Le ratio de solvabilité
des fonds propres de base de catégorie 1 (common equity tier 1, CET1) des six
principaux groupes bancaires français s’élève à 15,5% à fin 2023 ; il est en
augmentation par rapport à fin 2022. Les banques françaises continuent
d’afficher un ratio CET1 relativement élevé par rapport à leurs pairs
étrangers. Au global, la marge en capital qui résulte de l’application de
l’ensemble des exigences réglementaires et dont disposent les grandes banques
françaises reste confortable, à 5,1%. Les banques françaises respectent les
exigences en matière de ratios de capacité totale d’absorption des pertes. Les
six principaux groupes bancaires français ont également présenté une situation
de liquidité résiliente au cours de l’année 2023, malgré les défaillances des
banques régionales aux États-Unis et celle de Crédit Suisse.
Des risques financiers
toujours prégnants en 2024
Les revenus des principales banques françaises au premier trimestre 2024 confirment la tendance observée en 2023 : toujours contrainte par la faiblesse de la demande de nouveaux crédits et le coût des passifs, la marge nette d’intérêt n’augmente pas. En revanche, les commissions progressent encore et les résultats des activités de marché sont élevés.
Aussi, la croissance du PIB français devrait rester faible (moins de 1%) comme en 2023. Cette croissance limitée pour la seconde année consécutive pèse sur la soutenabilité de la dette des agents non financiers – entreprises et état notamment. Les signes de dégradation de la qualité des crédits bancaires aux SNF se confirment au premier trimestre 2024.

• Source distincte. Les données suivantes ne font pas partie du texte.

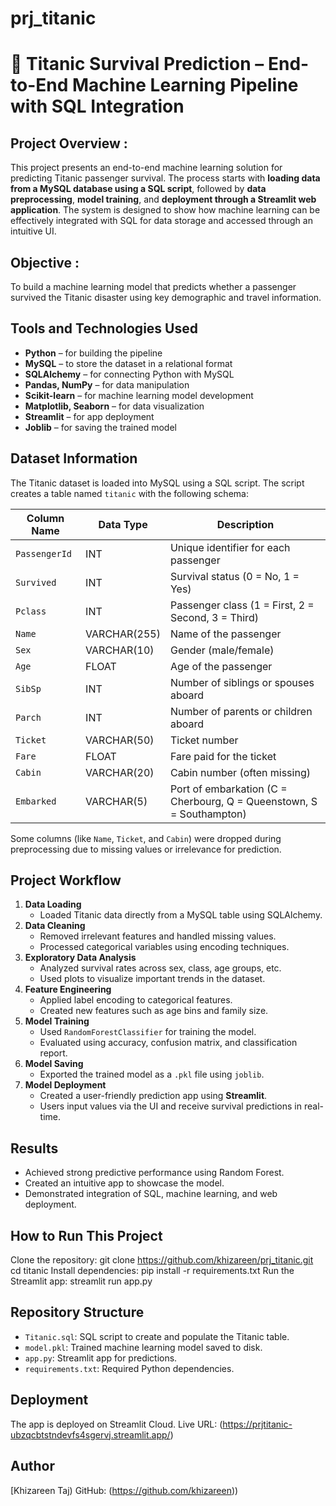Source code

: # prj_titanic

# 🚢 Titanic Survival Prediction – End-to-End Machine Learning Pipeline with SQL Integration

## Project Overview :
This project presents an end-to-end machine learning solution for predicting Titanic passenger survival. The process starts with **loading data from a MySQL database using a SQL script**, followed by **data preprocessing**, **model training**, and **deployment through a Streamlit web application**.
The system is designed to show how machine learning can be effectively integrated with SQL for data storage and accessed through an intuitive UI.

## Objective : 
To build a machine learning model that predicts whether a passenger survived the Titanic disaster using key demographic and travel information.

## Tools and Technologies Used
- **Python** – for building the pipeline
- **MySQL** – to store the dataset in a relational format
- **SQLAlchemy** – for connecting Python with MySQL
- **Pandas, NumPy** – for data manipulation
- **Scikit-learn** – for machine learning model development
- **Matplotlib, Seaborn** – for data visualization
- **Streamlit** – for app deployment
- **Joblib** – for saving the trained model

## Dataset Information
The Titanic dataset is loaded into MySQL using a SQL script. The script creates a table named `titanic` with the following schema:

| Column Name   | Data Type       | Description |
|---------------|------------------|-------------|
| `PassengerId` | INT              | Unique identifier for each passenger |
| `Survived`    | INT              | Survival status (0 = No, 1 = Yes) |
| `Pclass`      | INT              | Passenger class (1 = First, 2 = Second, 3 = Third) |
| `Name`        | VARCHAR(255)     | Name of the passenger |
| `Sex`         | VARCHAR(10)      | Gender (male/female) |
| `Age`         | FLOAT            | Age of the passenger |
| `SibSp`       | INT              | Number of siblings or spouses aboard |
| `Parch`       | INT              | Number of parents or children aboard |
| `Ticket`      | VARCHAR(50)      | Ticket number |
| `Fare`        | FLOAT            | Fare paid for the ticket |
| `Cabin`       | VARCHAR(20)      | Cabin number (often missing) |
| `Embarked`    | VARCHAR(5)       | Port of embarkation (C = Cherbourg, Q = Queenstown, S = Southampton) |

Some columns (like `Name`, `Ticket`, and `Cabin`) were dropped during preprocessing due to missing values or irrelevance for prediction.

## Project Workflow
1. **Data Loading**
   - Loaded Titanic data directly from a MySQL table using SQLAlchemy.
2. **Data Cleaning**
   - Removed irrelevant features and handled missing values.
   - Processed categorical variables using encoding techniques.
3. **Exploratory Data Analysis**
   - Analyzed survival rates across sex, class, age groups, etc.
   - Used plots to visualize important trends in the dataset.
4. **Feature Engineering**
   - Applied label encoding to categorical features.
   - Created new features such as age bins and family size.
5. **Model Training**
   - Used `RandomForestClassifier` for training the model.
   - Evaluated using accuracy, confusion matrix, and classification report.
6. **Model Saving**
   - Exported the trained model as a `.pkl` file using `joblib`.
7. **Model Deployment**
   - Created a user-friendly prediction app using **Streamlit**.
   - Users input values via the UI and receive survival predictions in real-time.

## Results
- Achieved strong predictive performance using Random Forest.
- Created an intuitive app to showcase the model.
- Demonstrated integration of SQL, machine learning, and web deployment.

## How to Run This Project
Clone the repository:
git clone https://github.com/khizareen/prj_titanic.git
cd titanic
Install dependencies:
pip install -r requirements.txt
Run the Streamlit app:
streamlit run app.py

## Repository Structure
- `Titanic.sql`: SQL script to create and populate the Titanic table.
- `model.pkl`: Trained machine learning model saved to disk.
- `app.py`: Streamlit app for predictions.
- `requirements.txt`: Required Python dependencies.

## Deployment
The app is deployed on Streamlit Cloud.
Live URL: (https://prjtitanic-ubzqcbtstndevfs4sgervj.streamlit.app/)

## Author
[Khizareen Taj) GitHub: (https://github.com/khizareen))
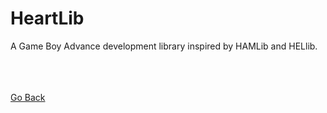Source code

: <html>
<body>
<h1>HeartLib</h1>
<p>A Game Boy Advance development library inspired by HAMLib and HELlib.</p> <br />
</body>
<br />
<br />
<a href="..">Go Back</a><br />
</html>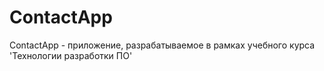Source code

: # ContactApp
ContactApp - приложение, разрабатываемое в рамках учебного курса 'Технологии разработки ПО'
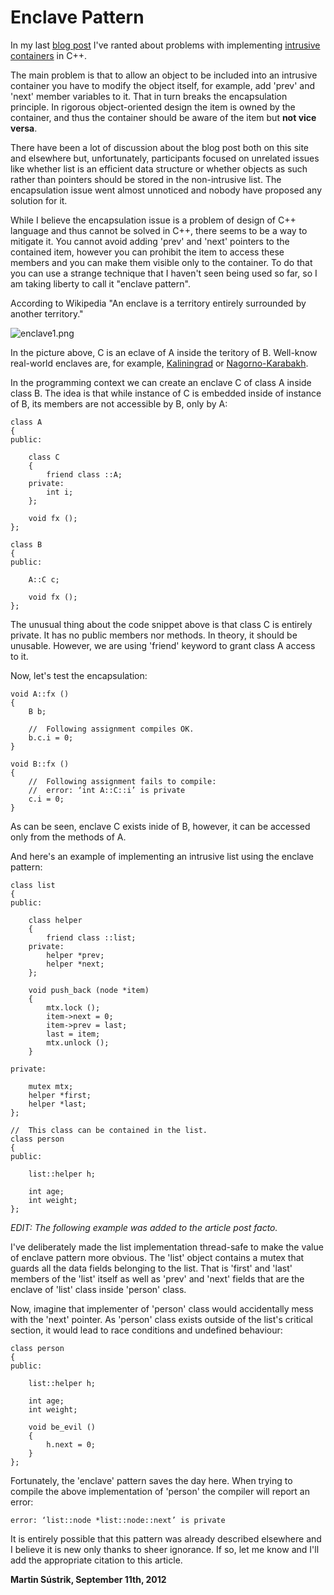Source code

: # Enclave Pattern



In my last [blog post](/blog:8) I've ranted about problems with implementing [intrusive containers](http://www.boost.org/doc/libs/1_35_0/doc/html/intrusive/intrusive_vs_nontrusive.html) in C++.

The main problem is that to allow an object to be included into an intrusive container you have to modify the object itself, for example, add 'prev' and 'next' member variables to it. That in turn breaks the encapsulation principle. In rigorous object-oriented design the item is owned by the container, and thus the container should be aware of the item but **not vice versa**.

There have been a lot of discussion about the blog post both on this site and elsewhere but, unfortunately, participants focused on unrelated issues like whether list is an efficient data structure or whether objects as such rather than pointers should be stored in the non-intrusive list. The encapsulation issue went almost unnoticed and nobody have proposed any solution for it.

While I believe the encapsulation issue is a problem of design of C++ language and thus cannot be solved in C++, there seems to be a way to mitigate it. You cannot avoid adding 'prev' and 'next' pointers to the contained item, however you can prohibit the item to access these members and you can make them visible only to the container. To do that you can use a strange technique that I haven't seen being used so far, so I am taking liberty to call it "enclave pattern".

According to Wikipedia "An enclave is a territory entirely surrounded by another territory."

![enclave1.png](http://250bpm.wdfiles.com/local--files/blog:9/enclave1.png)

In the picture above, C is an eclave of A inside the teritory of B. Well-know real-world enclaves are, for example, [Kaliningrad](https://en.wikipedia.org/wiki/Kaliningrad_Oblast) or [Nagorno-Karabakh](https://en.wikipedia.org/wiki/Nagorno-Karabakh).

In the programming context we can create an enclave C of class A inside class B. The idea is that while instance of C is embedded inside of instance of B, its members are not accessible by B, only by A:

    class A
    {
    public:
    
        class C
        {
            friend class ::A;
        private:
            int i;
        };
    
        void fx ();
    };
    
    class B
    {
    public:
    
        A::C c;
    
        void fx ();
    };

The unusual thing about the code snippet above is that class C is entirely private. It has no public members nor methods. In theory, it should be unusable. However, we are using 'friend' keyword to grant class A access to it.

Now, let's test the encapsulation:

    void A::fx ()
    {
        B b;
    
        //  Following assignment compiles OK.
        b.c.i = 0;
    }
    
    void B::fx ()
    {
        //  Following assignment fails to compile:
        //  error: ‘int A::C::i’ is private
        c.i = 0;
    }

As can be seen, enclave C exists inide of B, however, it can be accessed only from the methods of A.

And here's an example of implementing an intrusive list using the enclave pattern:

    class list
    {
    public:
    
        class helper
        {
            friend class ::list;
        private:
            helper *prev;
            helper *next;
        };
    
        void push_back (node *item)
        {
            mtx.lock ();
            item->next = 0;
            item->prev = last;
            last = item;
            mtx.unlock ();
        }
    
    private:
    
        mutex mtx;
        helper *first;
        helper *last;
    };
    
    //  This class can be contained in the list.
    class person 
    {
    public:
    
        list::helper h;
    
        int age;
        int weight;
    };

_EDIT: The following example was added to the article post facto._

I've deliberately made the list implementation thread-safe to make the value of enclave pattern more obvious. The 'list' object contains a mutex that guards all the data fields belonging to the list. That is 'first' and 'last' members of the 'list' itself as well as 'prev' and 'next' fields that are the enclave of 'list' class inside 'person' class.

Now, imagine that implementer of 'person' class would accidentally mess with the 'next' pointer. As 'person' class exists outside of the list's critical section, it would lead to race conditions and undefined behaviour:

    class person 
    {
    public:
    
        list::helper h;
    
        int age;
        int weight;
    
        void be_evil ()
        {
            h.next = 0;
        }
    };

Fortunately, the 'enclave' pattern saves the day here. When trying to compile the above implementation of 'person' the compiler will report an error:

    error: ‘list::node *list::node::next’ is private

It is entirely possible that this pattern was already described elsewhere and I believe it is new only thanks to sheer ignorance. If so, let me know and I'll add the appropriate citation to this article.

**Martin Sústrik, September 11th, 2012**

La récente baisse annoncée par la BCE des taux directeurs pourrait jouer un rôle positif sur la reprise de la demande de crédits, favoriser ainsi le renouvellement des encours et la hausse de la marge nette d’intérêts. Ces perspectives sont néanmoins soumises aux aléas géopolitiques qui constituent une source d’incertitudes très forte tout en exacerbant le risque de menaces d’attaques cyber.
Au-delà des risques conjoncturels et cycliques, les banques doivent également poursuivre leurs efforts pour mieux prendre en compte les risques financiers structurels liés aux transitions numérique et climatique.